FIRSTMATH – The First Five Years of Mathematics Teaching


FIRSTMATH is a study that explores the levels and kinds of mathematical knowledge for teaching among novice teachers – from 0-5 years of experience – and how this knowledge is influenced by previous preparation, school context, and opportunities to learn on the job.  It also attends to understanding how this knowledge influences mathematics teaching practice and pupil learning.

More specifically, FIRSTMATH explores the connections between what teachers bring with them when they enter teaching and what is learned on the job as it concerns knowledge, beliefs, skills, and curricular content.  It also examines the degrees to which standards, accountability, and other similar mechanisms operate to regulate and the support that beginning teachers of mathematics receive during their first five years of teaching, and how this connects to teaching practice and pupil learning.

Research Questions:

  1. How do teachers with 0, 1, 2, 3, 4 or 5 years on the job compare on their knowledge of mathematics content, mathematics pedagogy, pedagogy, mathematics-related beliefs and on their views on enacted mathematics teaching practice?
  2. What are the differences in knowledge, beliefs and enacted teaching practice between teachers with different types of pre-service preparation, other induction related preparation, or no formal teacher preparation across the cross-sectional samples surveyed?
  3. How are these differences—in knowledge, beliefs and enacted teaching practice—related to, schools’ socio-economic context, policies, organization, curriculum, and on-the-job opportunities to learn; and to larger system-level policy mandates across the cross-sectional samples surveyed?

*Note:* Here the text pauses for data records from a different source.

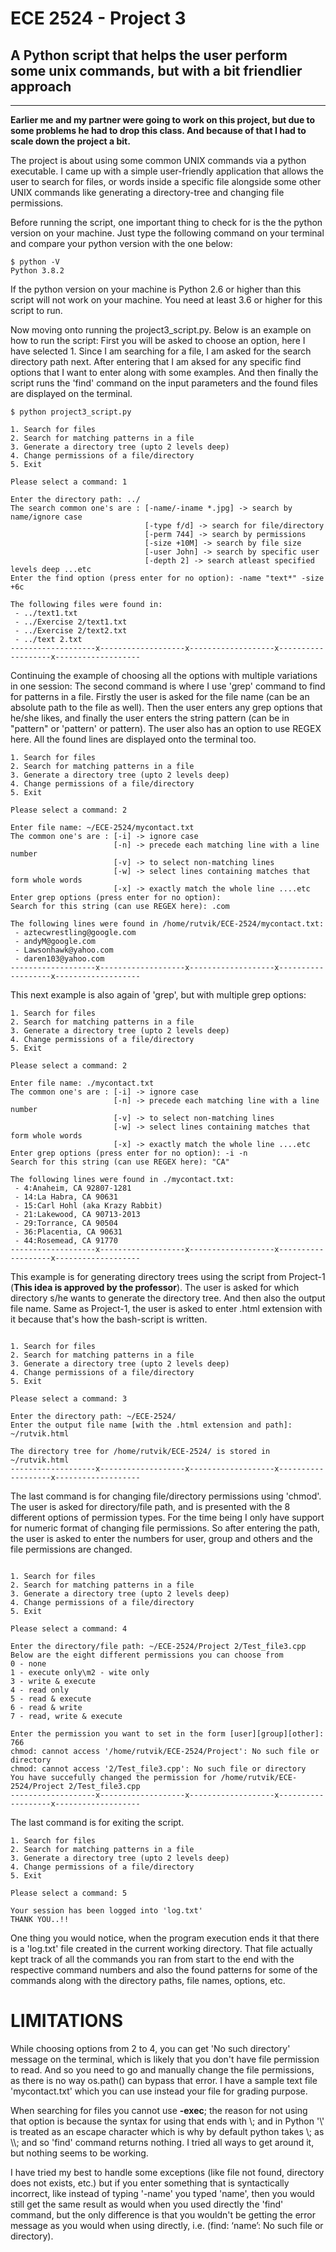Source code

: # ECE 2524 - Project 3
## A Python script that helps the user perform some unix commands, but with a bit friendlier approach
---
**Earlier me and my partner were going to work on this project, but due to some problems he had to drop this class. And because of that I had to scale down the project a bit.**

The project is about using some common UNIX commands via a python executable. I came up with a simple user-friendly application that allows the user to search for files, or words inside a specific file alongside some other UNIX commands like generating a directory-tree and changing file permissions.

Before running the script, one important thing to check for is the the python version on your machine. Just type the following command on your terminal and compare your python version with the one below:

```
$ python -V
Python 3.8.2
```

If the python version on your machine is Python 2.6 or higher than this script will not work on your machine. You need at least 3.6 or higher for this script to run.

Now moving onto running the project3_script.py. Below is an example on how to run the script: First you will be asked to choose an option, here I have selected 1. Since I am searching for a file, I am asked for the search directory path next. After entering that I am aksed for any specific find options that I want to enter along with some examples. And then finally the script runs the 'find' command on the input parameters and the found files are displayed on the terminal.

```
$ python project3_script.py

1. Search for files
2. Search for matching patterns in a file
3. Generate a directory tree (upto 2 levels deep)
4. Change permissions of a file/directory
5. Exit

Please select a command: 1

Enter the directory path: ../
The search common one's are : [-name/-iname *.jpg] -> search by name/ignore case
                              [-type f/d] -> search for file/directory
                              [-perm 744] -> search by permissions
                              [-size +10M] -> search by file size
                              [-user John] -> search by specific user
                              [-depth 2] -> search atleast specified levels deep ...etc
Enter the find option (press enter for no option): -name "text*" -size +6c

The following files were found in:
 - ../text1.txt
 - ../Exercise 2/text1.txt
 - ../Exercise 2/text2.txt
 - ../text 2.txt
-------------------x-------------------x-------------------x-------------------x-------------------

```

Continuing the example of choosing all the options with multiple variations in one session: The second command is where I use 'grep' command to find for patterns in a file. Firstly the user is asked for the file name (can be an absolute path to the file as well). Then the user enters any grep options that he/she likes, and finally the user enters the string pattern (can be in "pattern" or 'pattern' or pattern). The user also has an option to use REGEX here. All the found lines are displayed onto the terminal too. 

```
1. Search for files
2. Search for matching patterns in a file
3. Generate a directory tree (upto 2 levels deep)
4. Change permissions of a file/directory
5. Exit

Please select a command: 2

Enter file name: ~/ECE-2524/mycontact.txt
The common one's are : [-i] -> ignore case
                       [-n] -> precede each matching line with a line number
                       [-v] -> to select non-matching lines
                       [-w] -> select lines containing matches that form whole words
                       [-x] -> exactly match the whole line ....etc
Enter grep options (press enter for no option):
Search for this string (can use REGEX here): .com

The following lines were found in /home/rutvik/ECE-2524/mycontact.txt:
 - aztecwrestling@google.com
 - andyM@google.com
 - Lawsonhawk@yahoo.com
 - daren103@yahoo.com
-------------------x-------------------x-------------------x-------------------x-------------------
```
This next example is also again of 'grep', but with multiple grep options:

```
1. Search for files
2. Search for matching patterns in a file
3. Generate a directory tree (upto 2 levels deep)
4. Change permissions of a file/directory
5. Exit

Please select a command: 2

Enter file name: ./mycontact.txt
The common one's are : [-i] -> ignore case
                       [-n] -> precede each matching line with a line number
                       [-v] -> to select non-matching lines
                       [-w] -> select lines containing matches that form whole words
                       [-x] -> exactly match the whole line ....etc
Enter grep options (press enter for no option): -i -n
Search for this string (can use REGEX here): "CA"

The following lines were found in ./mycontact.txt:
 - 4:Anaheim, CA 92807-1281
 - 14:La Habra, CA 90631
 - 15:Carl Hohl (aka Krazy Rabbit)
 - 21:Lakewood, CA 90713-2013
 - 29:Torrance, CA 90504
 - 36:Placentia, CA 90631
 - 44:Rosemead, CA 91770
-------------------x-------------------x-------------------x-------------------x-------------------
```

This example is for generating directory trees using the script from Project-1 (**This idea is approved by the professor**). The user is asked for which directory s/he wants to generate the directory tree. And then also the output file name. Same as Project-1, the user is asked to enter .html extension with it because that's how the bash-script is written.

```

1. Search for files
2. Search for matching patterns in a file
3. Generate a directory tree (upto 2 levels deep)
4. Change permissions of a file/directory
5. Exit

Please select a command: 3

Enter the directory path: ~/ECE-2524/
Enter the output file name [with the .html extension and path]: ~/rutvik.html

The directory tree for /home/rutvik/ECE-2524/ is stored in ~/rutvik.html
-------------------x-------------------x-------------------x-------------------x-------------------
```
The last command is for changing file/directory permissions using 'chmod'. The user is asked for directory/file path, and is presented with the 8 different options of permission types. For the time being I only have support for numeric format of changing file permissions. So after entering the path, the user is asked to enter the numbers for user, group and others and the file permissions are changed.

```

1. Search for files
2. Search for matching patterns in a file
3. Generate a directory tree (upto 2 levels deep)
4. Change permissions of a file/directory
5. Exit

Please select a command: 4

Enter the directory/file path: ~/ECE-2524/Project 2/Test_file3.cpp
Below are the eight different permissions you can choose from
0 - none
1 - execute only\m2 - wite only
3 - write & execute
4 - read only
5 - read & execute
6 - read & write
7 - read, write & execute

Enter the permission you want to set in the form [user][group][other]: 766
chmod: cannot access '/home/rutvik/ECE-2524/Project': No such file or directory
chmod: cannot access '2/Test_file3.cpp': No such file or directory
You have succefully changed the permission for /home/rutvik/ECE-2524/Project 2/Test_file3.cpp
-------------------x-------------------x-------------------x-------------------x-------------------
```
The last command is for exiting the script.

```
1. Search for files
2. Search for matching patterns in a file
3. Generate a directory tree (upto 2 levels deep)
4. Change permissions of a file/directory
5. Exit

Please select a command: 5

Your session has been logged into 'log.txt'
THANK YOU..!!

```
One thing you would notice, when the program execution ends it that there is a 'log.txt' file created in the current working directory. That file actually kept track of all the commands you ran from start to the end with the respective command numbers and also the found patterns for some of the commands along with the directory paths, file names, options, etc.

# LIMITATIONS
While choosing options from 2 to 4, you can get 'No such directory' message on the terminal, which is likely that you don't have file permission to read. And so you need to go and manually change the file permissions, as there is no way os.path() can bypass that error. I have a sample text file 'mycontact.txt' which you can use instead your file for grading purpose.

When searching for files you cannot use **-exec**; the reason for not using that option is because the syntax for using that ends with \\; and in Python '\\' is treated as an escape character which is why by default python takes \\; as \\\\; and so 'find' command returns nothing. I tried all ways to get around it, but nothing seems to be working.

I have tried my best to handle some exceptions (like file not found, directory does not exists, etc.) but if you enter something that is syntactically incorrect, like instead of typing '-name' you typed 'name', then you would still get the same result as would when you used directly the 'find' command, but the only difference is that you wouldn't be getting the error message as you would when using directly, i.e. (find: ‘name’: No such file or directory).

The results of this study will provide needed empirical evidence about the influence of school context and on-the-job opportunities to learn on mathematics teachers’ knowledge, and on the nature of the knowledge that is useful in and for mathematics teaching in diverse settings and school contexts. It speaks to contentious policy issues about the relative cost-effectiveness of induction vis-à-vis pre-service teacher education. Understanding these effects has potential economic impact for thousands of school districts or other agencies concerned with teacher recruitment and retention and with developing quality mentoring, induction, and professional development programs.